* **YOUR TASK**
Scan the listing below for the string "Appservers" and copy each line where it turns up.

* **RECORDS SUPPLIED**
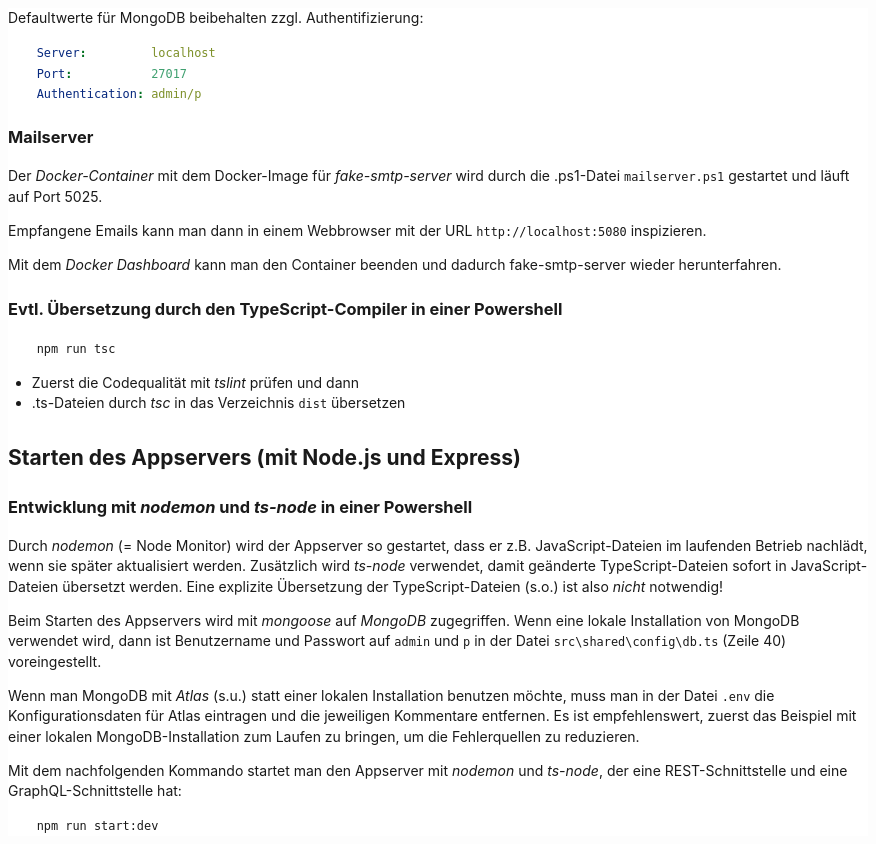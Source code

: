 Defaultwerte für MongoDB beibehalten zzgl. Authentifizierung:

```YAML
    Server:         localhost
    Port:           27017
    Authentication: admin/p
```

### Mailserver

Der _Docker-Container_ mit dem Docker-Image für _fake-smtp-server_ wird durch
die .ps1-Datei `mailserver.ps1` gestartet und läuft auf Port 5025.

Empfangene Emails kann man dann in einem Webbrowser mit der URL
`http://localhost:5080` inspizieren.

Mit dem _Docker Dashboard_ kann man den Container beenden und dadurch
fake-smtp-server wieder herunterfahren.

### Evtl. Übersetzung durch den TypeScript-Compiler in einer Powershell

```CMD
    npm run tsc
```

- Zuerst die Codequalität mit _tslint_ prüfen und dann
- .ts-Dateien durch _tsc_ in das Verzeichnis `dist` übersetzen

## Starten des Appservers (mit Node.js und Express)

### Entwicklung mit _nodemon_ und _ts-node_ in einer Powershell

Durch _nodemon_ (= Node Monitor) wird der Appserver so gestartet, dass er z.B.
JavaScript-Dateien im laufenden Betrieb nachlädt, wenn sie später aktualisiert
werden. Zusätzlich wird _ts-node_ verwendet, damit geänderte TypeScript-Dateien
sofort in JavaScript-Dateien übersetzt werden. Eine explizite Übersetzung der
TypeScript-Dateien (s.o.) ist also _nicht_ notwendig!

Beim Starten des Appservers wird mit _mongoose_ auf _MongoDB_ zugegriffen.
Wenn eine lokale Installation von MongoDB verwendet wird, dann ist Benutzername
und Passwort auf `admin` und `p` in der Datei `src\shared\config\db.ts`
(Zeile 40) voreingestellt.

Wenn man MongoDB mit _Atlas_ (s.u.) statt einer lokalen Installation benutzen
möchte, muss man in der Datei `.env` die Konfigurationsdaten für Atlas eintragen
und die jeweiligen Kommentare entfernen. Es ist empfehlenswert, zuerst das
Beispiel mit einer lokalen MongoDB-Installation zum Laufen zu bringen, um die
Fehlerquellen zu reduzieren.

Mit dem nachfolgenden Kommando startet man den Appserver mit _nodemon_ und
_ts-node_, der eine REST-Schnittstelle und eine GraphQL-Schnittstelle hat:

```CMD
    npm run start:dev
```

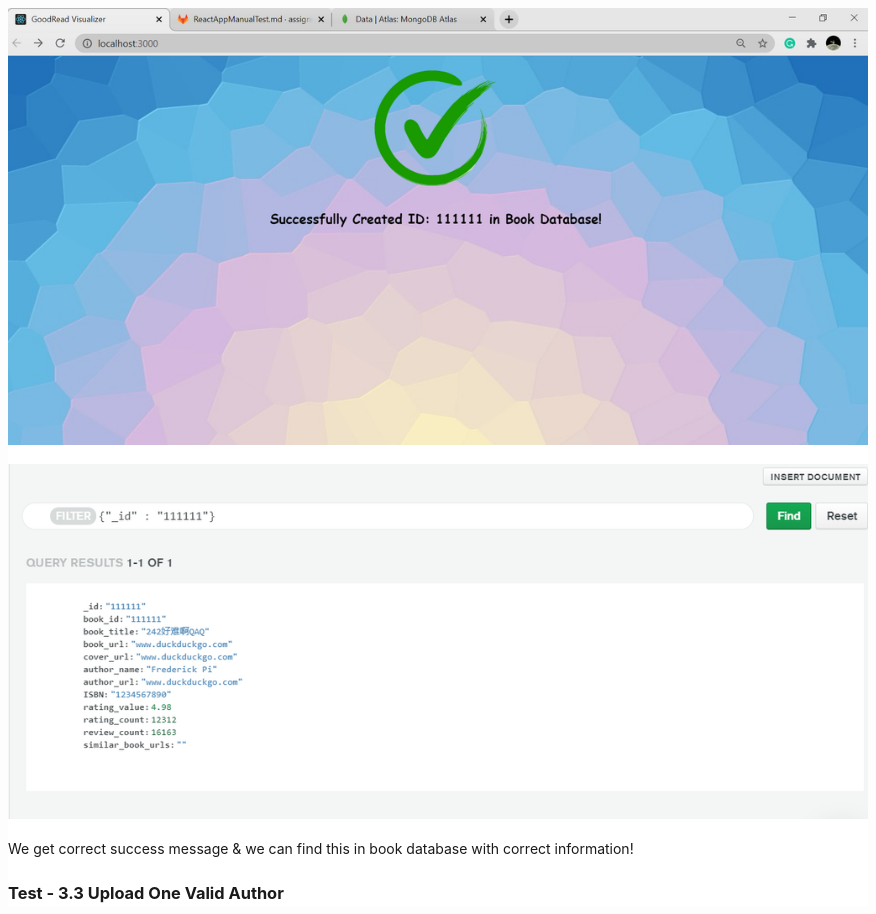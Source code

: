![](image/ReactAppManualTest/1615790551808.png)

![](image/ReactAppManualTest/1615790585660.png)

We get correct success message & we can find this in book database with correct information!


### Test - 3.3 Upload One Valid Author
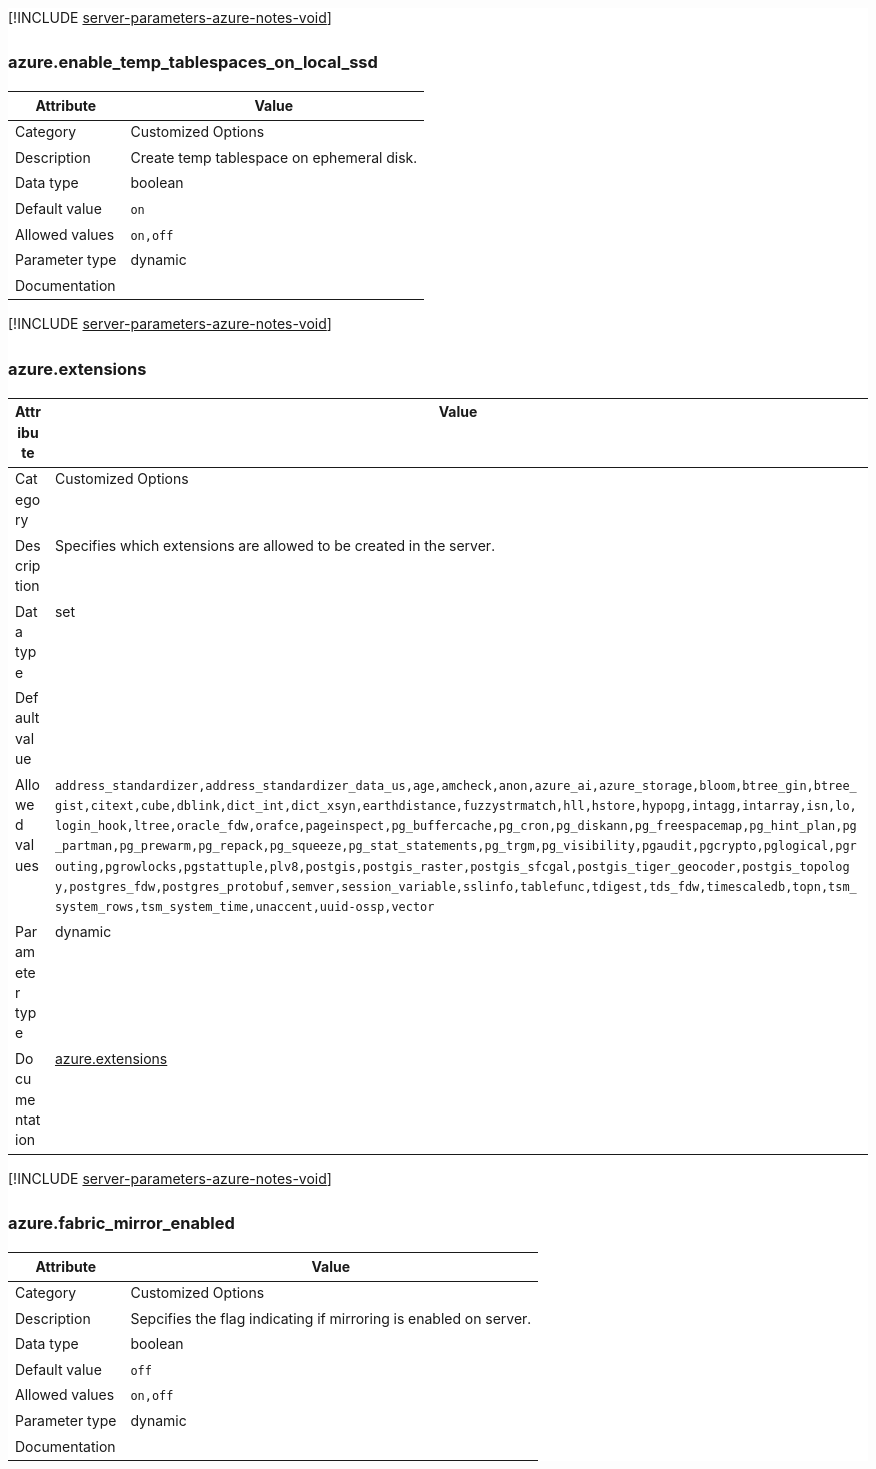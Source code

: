 
[!INCLUDE [server-parameters-azure-notes-void](./server-parameters-azure-notes-void.md)]



### azure.enable_temp_tablespaces_on_local_ssd

| Attribute | Value |
| --- | --- |
| Category | Customized Options |
| Description | Create temp tablespace on ephemeral disk. |
| Data type | boolean |
| Default value | `on` |
| Allowed values | `on,off` |
| Parameter type | dynamic |
| Documentation | |


[!INCLUDE [server-parameters-azure-notes-void](./server-parameters-azure-notes-void.md)]



### azure.extensions

| Attribute | Value |
| --- | --- |
| Category | Customized Options |
| Description | Specifies which extensions are allowed to be created in the server. |
| Data type | set |
| Default value | |
| Allowed values | `address_standardizer,address_standardizer_data_us,age,amcheck,anon,azure_ai,azure_storage,bloom,btree_gin,btree_gist,citext,cube,dblink,dict_int,dict_xsyn,earthdistance,fuzzystrmatch,hll,hstore,hypopg,intagg,intarray,isn,lo,login_hook,ltree,oracle_fdw,orafce,pageinspect,pg_buffercache,pg_cron,pg_diskann,pg_freespacemap,pg_hint_plan,pg_partman,pg_prewarm,pg_repack,pg_squeeze,pg_stat_statements,pg_trgm,pg_visibility,pgaudit,pgcrypto,pglogical,pgrouting,pgrowlocks,pgstattuple,plv8,postgis,postgis_raster,postgis_sfcgal,postgis_tiger_geocoder,postgis_topology,postgres_fdw,postgres_protobuf,semver,session_variable,sslinfo,tablefunc,tdigest,tds_fdw,timescaledb,topn,tsm_system_rows,tsm_system_time,unaccent,uuid-ossp,vector` |
| Parameter type | dynamic |
| Documentation | [azure.extensions](https://go.microsoft.com/fwlink/?linkid=2274269) |


[!INCLUDE [server-parameters-azure-notes-void](./server-parameters-azure-notes-void.md)]



### azure.fabric_mirror_enabled

| Attribute | Value |
| --- | --- |
| Category | Customized Options |
| Description | Sepcifies the flag indicating if mirroring is enabled on server. |
| Data type | boolean |
| Default value | `off` |
| Allowed values | `on,off` |
| Parameter type | dynamic |
| Documentation | |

* **THE ANSWER**
## Starten des Appservers (mit Node.js und Express)
Beim Starten des Appservers wird mit _mongoose_ auf _MongoDB_ zugegriffen.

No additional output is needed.